Angela Merkel's grand bargain offered to Russia seemed a little too good to be true when it first came out into the open, and so initially I refrained from commenting on it. It seems to be more than just the figment of a journalist's imagination, however, so merits a closer look.
The deal on the table appears to require Russia to withdraw its forces from Transnistria and work constructively with the EU on settling frozen conflicts (Transnistria being the first which would be addressed.). In return, the EU will allow visa-free access for Russian citizens and will take a serious look at Russia's proposed security apparatus.
Members of the European Commission appear to have been non-plussed by Merkel's idea. Not only did she go over their heads, she also linked two very different policy areas. What have visas to do with the national security of a neighbouring country?

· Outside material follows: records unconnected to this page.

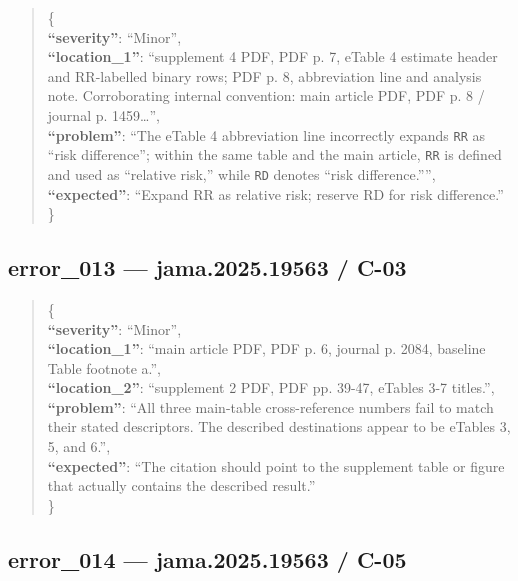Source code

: \documentclass[
  letterpaper,
  9pt]{extreport}
\begin{document}
\begin{quote}
\{\\
\textbf{``severity''}: ``Minor'',\\
\textbf{``location\_1''}: ``supplement 4 PDF, PDF p. 7, eTable 4
estimate header and RR-labelled binary rows; PDF p. 8, abbreviation line
and analysis note. Corroborating internal convention: main article PDF,
PDF p. 8 / journal p. 1459\ldots{}'',\\
\textbf{``problem''}: ``The eTable 4 abbreviation line incorrectly
expands \texttt{RR} as ``risk difference''; within the same table and
the main article, \texttt{RR} is defined and used as ``relative risk,''
while \texttt{RD} denotes ``risk difference.'''',\\
\textbf{``expected''}: ``Expand RR as relative risk; reserve RD for risk
difference.''\\
\}
\end{quote}

\hypertarget{error_013--jama202519563--c-03}{%
\subsection{error\_013 --- jama.2025.19563 /
C-03}\label{error_013--jama202519563--c-03}}

\begin{quote}
\{\\
\textbf{``severity''}: ``Minor'',\\
\textbf{``location\_1''}: ``main article PDF, PDF p. 6, journal p. 2084,
baseline Table footnote a.'',\\
\textbf{``location\_2''}: ``supplement 2 PDF, PDF pp. 39-47, eTables 3-7
titles.'',\\
\textbf{``problem''}: ``All three main-table cross-reference numbers
fail to match their stated descriptors. The described destinations
appear to be eTables 3, 5, and 6.'',\\
\textbf{``expected''}: ``The citation should point to the supplement
table or figure that actually contains the described result.''\\
\}
\end{quote}

\hypertarget{error_014--jama202519563--c-05}{%
\subsection{error\_014 --- jama.2025.19563 /
C-05}\label{error_014--jama202519563--c-05}}
\end{document}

That link is in fact the centrepiece of the deal. By tying visas to Transnistria, Angela Merkel has made Transnistria Putin's problem, not just Moldova's. For the first time in twenty years, the Russian people (and by extension their leadership) have a vested interest in the resolution of the Transnistrian conflict.

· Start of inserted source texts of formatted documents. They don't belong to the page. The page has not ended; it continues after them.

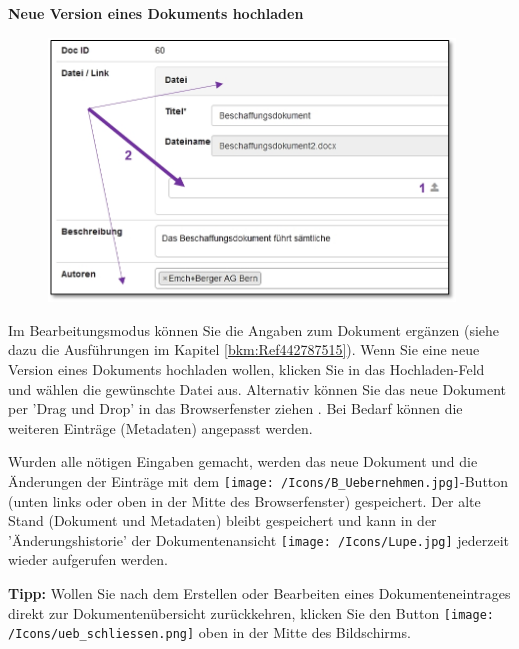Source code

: \pagebreak

\textbf{Neue Version eines Dokuments hochladen}

\vspace{\baselineskip}

\begin{figure}
\vspace{-10pt}
\includegraphics[height=70mm]{../chapters/11_Dokumentenablage/pictures/11-2-5_NeuesDokuHochladen.jpg}
\end{figure}
Im Bearbeitungsmodus können Sie die Angaben zum Dokument ergänzen (siehe dazu die Ausführungen im Kapitel \ref{bkm:Ref442787515}). Wenn Sie eine neue Version eines Dokuments hochladen wollen, klicken Sie in das Hochladen-Feld  und wählen die gewünschte Datei aus. Alternativ können Sie das neue Dokument per 'Drag und Drop' in das Browserfenster ziehen . Bei Bedarf können die weiteren Einträge (Metadaten) angepasst werden.

\vspace{\baselineskip}

Wurden alle nötigen Eingaben gemacht, werden das neue Dokument und die Änderungen der Einträge mit dem \texttt{[image: /Icons/B\_Uebernehmen.jpg]}-Button (unten links oder oben in der Mitte des Browserfenster) gespeichert. Der alte Stand (Dokument und Metadaten) bleibt gespeichert und kann in der 'Änderungshistorie' der Dokumentenansicht \texttt{[image: /Icons/Lupe.jpg]} jederzeit wieder aufgerufen werden.

\vspace{\baselineskip}

\textbf{Tipp:} Wollen Sie nach dem Erstellen oder Bearbeiten eines Dokumenteneintrages direkt zur Dokumentenübersicht zurückkehren, klicken Sie den Button \texttt{[image: /Icons/ueb\_schliessen.png]} oben in der Mitte des Bildschirms.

I fully expect that, over the coming weeks and months, the Russian people will start asking Putin and Medvedev what is so important about Transnistria that it's getting in the way of their Paris vacation. And Russia's leaders don't have a substantive answer to that question.
Merkel and the EU need to be very careful, however, to ensure full Russian compliance with their side of the bargain. Moldova has been duped many times before in Transnistria. Really, the EU should insist on a full and fair settlement, not just "withdrawal of forces".

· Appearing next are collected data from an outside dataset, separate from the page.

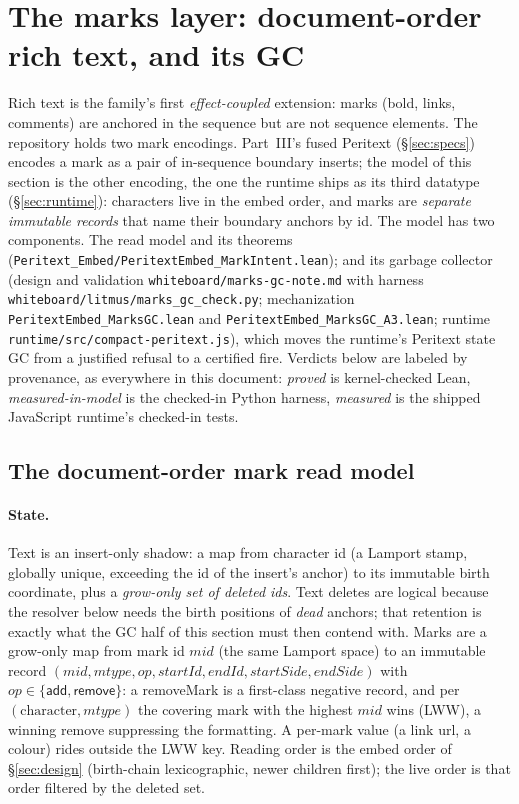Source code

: \documentclass[11pt]{article}
\newcommand{\code}[1]{\texttt{#1}}
\begin{document}
\section{The marks layer: document-order rich text, and its GC}
\label{sec:marks}

Rich text is the family's first \emph{effect-coupled} extension: marks
(bold, links, comments) are anchored in the sequence but are not
sequence elements. The repository holds two mark encodings. Part~III's
fused Peritext (\S\ref{sec:specs}) encodes a mark as a pair of
in-sequence boundary inserts; the model of this section is the other
encoding, the one the runtime ships as its third datatype
(\S\ref{sec:runtime}): characters live in the embed order, and marks
are \emph{separate immutable records} that name their boundary anchors
by id. The model has two components. The read model and its theorems
(\code{Peritext\_Embed/PeritextEmbed\_MarkIntent.lean}); and its garbage
collector (design and validation \code{whiteboard/marks-gc-note.md} with
harness \code{whiteboard/litmus/marks\_gc\_check.py}; mechanization
\code{PeritextEmbed\_MarksGC.lean} and
\code{PeritextEmbed\_MarksGC\_A3.lean}; runtime
\code{runtime/src/compact-peritext.js}), which moves the runtime's
Peritext state GC from a justified refusal to a certified fire. Verdicts below
are labeled by provenance, as everywhere in this document:
\emph{proved} is kernel-checked Lean, \emph{measured-in-model} is the
checked-in Python harness, \emph{measured} is the shipped JavaScript
runtime's checked-in tests.

\subsection{The document-order mark read model}
\label{sec:markmodel}

\paragraph{State.} Text is an insert-only shadow: a map from character
id (a Lamport stamp, globally unique, exceeding the id of the insert's
anchor) to its immutable birth coordinate, plus a \emph{grow-only set
of deleted ids}. Text deletes are logical because the resolver below
needs the birth positions of \emph{dead} anchors; that retention is
exactly what the GC half of this section must then contend with. Marks
are a grow-only map from mark id $\mathit{mid}$ (the same Lamport
space) to an immutable record $(\mathit{mid}, \mathit{mtype},
\mathit{op}, \mathit{startId}, \mathit{endId}, \mathit{startSide},
\mathit{endSide})$ with $\mathit{op} \in \{\mathsf{add},
\mathsf{remove}\}$: a \textsf{removeMark} is a first-class negative
record, and per $(\text{character}, \mathit{mtype})$ the covering mark
with the highest $\mathit{mid}$ wins (LWW), a winning remove
suppressing the formatting. A per-mark value (a link url, a colour)
rides outside the LWW key. Reading order is the embed order of
\S\ref{sec:design} (birth-chain lexicographic, newer children first);
the live order is that order filtered by the deleted set.
\end{document}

All Russian forces should go, whether they be the 14th Army in the guise of guards supervising ammunition dumps or the 14th Army in the guise of peacekeepers. Withdrawal should mean just that; changing their helmets or flags should be off the table. Finally, Russia needs to engage constructivly in the settlement process. That means a cessation of all forms of support to the Smirnov regime.
It's going to be an interesting few months as we see whether Merkel and the EU will keep their nerve, and the extent to which popular pressure will bear on Putin and Medvedev. Whatever, for the first time in 20 years there is a glimmer of hope that the evil regime in Tiraspol may be coming to an end.